Seorang Ibu di Surabaya Tega Banting Bayinya setelah Bertengkar Hebat dengan Suami

  • Bagikan
Tersangka ES (berkerudung biru) ketika dirilis oleh Polsek Wonocolo Surabaya setelah ditangkap, Senin (27/6/2022).
Tersangka ES (berkerudung biru) ketika dirilis oleh Polsek Wonocolo Surabaya setelah ditangkap, Senin (27/6/2022). (Foto: Rahman Hakim/Tugu Jatim)
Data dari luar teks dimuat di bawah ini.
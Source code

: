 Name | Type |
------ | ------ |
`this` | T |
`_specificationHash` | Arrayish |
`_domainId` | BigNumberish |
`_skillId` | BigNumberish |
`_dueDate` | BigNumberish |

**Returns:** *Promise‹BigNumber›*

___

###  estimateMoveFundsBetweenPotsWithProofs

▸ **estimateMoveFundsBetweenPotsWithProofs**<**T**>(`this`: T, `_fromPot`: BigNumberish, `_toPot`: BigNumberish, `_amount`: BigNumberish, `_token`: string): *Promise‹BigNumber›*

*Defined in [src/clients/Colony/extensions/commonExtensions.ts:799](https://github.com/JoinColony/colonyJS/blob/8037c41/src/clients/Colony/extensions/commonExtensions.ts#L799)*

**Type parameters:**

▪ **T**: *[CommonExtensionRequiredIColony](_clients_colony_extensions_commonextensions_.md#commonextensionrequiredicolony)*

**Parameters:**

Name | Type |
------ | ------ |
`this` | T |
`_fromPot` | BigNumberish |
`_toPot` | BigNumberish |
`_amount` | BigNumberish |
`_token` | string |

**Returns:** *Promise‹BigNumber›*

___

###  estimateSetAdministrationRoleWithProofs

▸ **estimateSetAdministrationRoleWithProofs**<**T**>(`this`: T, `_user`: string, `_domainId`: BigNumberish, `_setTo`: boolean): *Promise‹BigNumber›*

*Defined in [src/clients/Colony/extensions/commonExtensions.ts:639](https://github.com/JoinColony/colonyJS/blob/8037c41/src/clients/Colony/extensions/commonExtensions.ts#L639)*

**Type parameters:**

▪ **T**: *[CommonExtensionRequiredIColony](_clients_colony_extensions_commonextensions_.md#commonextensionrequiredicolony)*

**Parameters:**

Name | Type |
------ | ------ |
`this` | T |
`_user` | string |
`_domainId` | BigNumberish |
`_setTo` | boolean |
SURABAYA, Tugujatim.idSeorang ibu di Surabaya berinisial ES (25) diamankan Unit Reskrim Polsek Wonocolo setelah tega membunuh bayinya sendiri yang berusia 5 bulan. ES tega membanting sang anak setelah bertengkar hebat dengan suaminya. Pelaku akhirnya ditangkap Polsek Wonocolo pada Minggu (26/6/2022) di Yogjakarta.

Penangkapan tersebut dibenarkan Kapolsek Wonocolo, Kompol Royce Hendrik. Dia mengatakan, ES membunuh bayinya pada Selasa (21/6/2022) usai memandikan korban sekitar pukul 15.00 WIB. Setelah memandikan, korban dibawa ke kamar dan dibanting sebanyak dua kali karena menangis terus-menerus.

“Dibanting dua kali lalu bayi itu diam, setelah itu ditelungkupkan dan dipukul sekali pada bagian punggung,” katanya saat rilis pelaku.

Dari pengakuan tersangka, penganiayaan tersebut sudah berlangsung lama karena hubungan ES dengan Suaminya tidak harmonis. Tersangka mengaku kesal lantaran setiap cek-cok dengan suaminya, sang bayi menangis dan rewel.

“Ibunya kesal karena bayinya selalu rewel setiap dirinya bertengkar dengan suami. Suami tidak mengetahui jika anaknya meninggal. Hingga detik ini kami masih melakukan pendalaman dan belum menemukan keterlibatan suami tersangka apakah ikut dalam kasus ini,” tambahnya.

Dari hasil otopsi polisi, diketahui bayi tersebut mengalami luka lebam dibagian punggung dan kepala belakang lantaran dianiaya. Bahkan, tim Inafis Polrestabes Surabaya menemukan cairan yang keluar dari kepala bagian belakang korban.

“Tim Inafis menemukan cairan dari belakang kepala korban akibat penganiayaan tersangka,” jelasnya.

Atas perbuatannya, tersangka dan suaminya dijerat pasal 80 ayat 3 UU RI. Tahun 2004 tentang perubahan Undang-Undang nomor 23 Tahun 2002 tentang perlindungan anak dan pasal 44 ayat 3 dan ayat 4 UU RI no 23 tahun 2004 tentang penghapusan kekerasan dalam rumah tangga dengan ancaman pidana penjara maksimal 15 tahun penjara.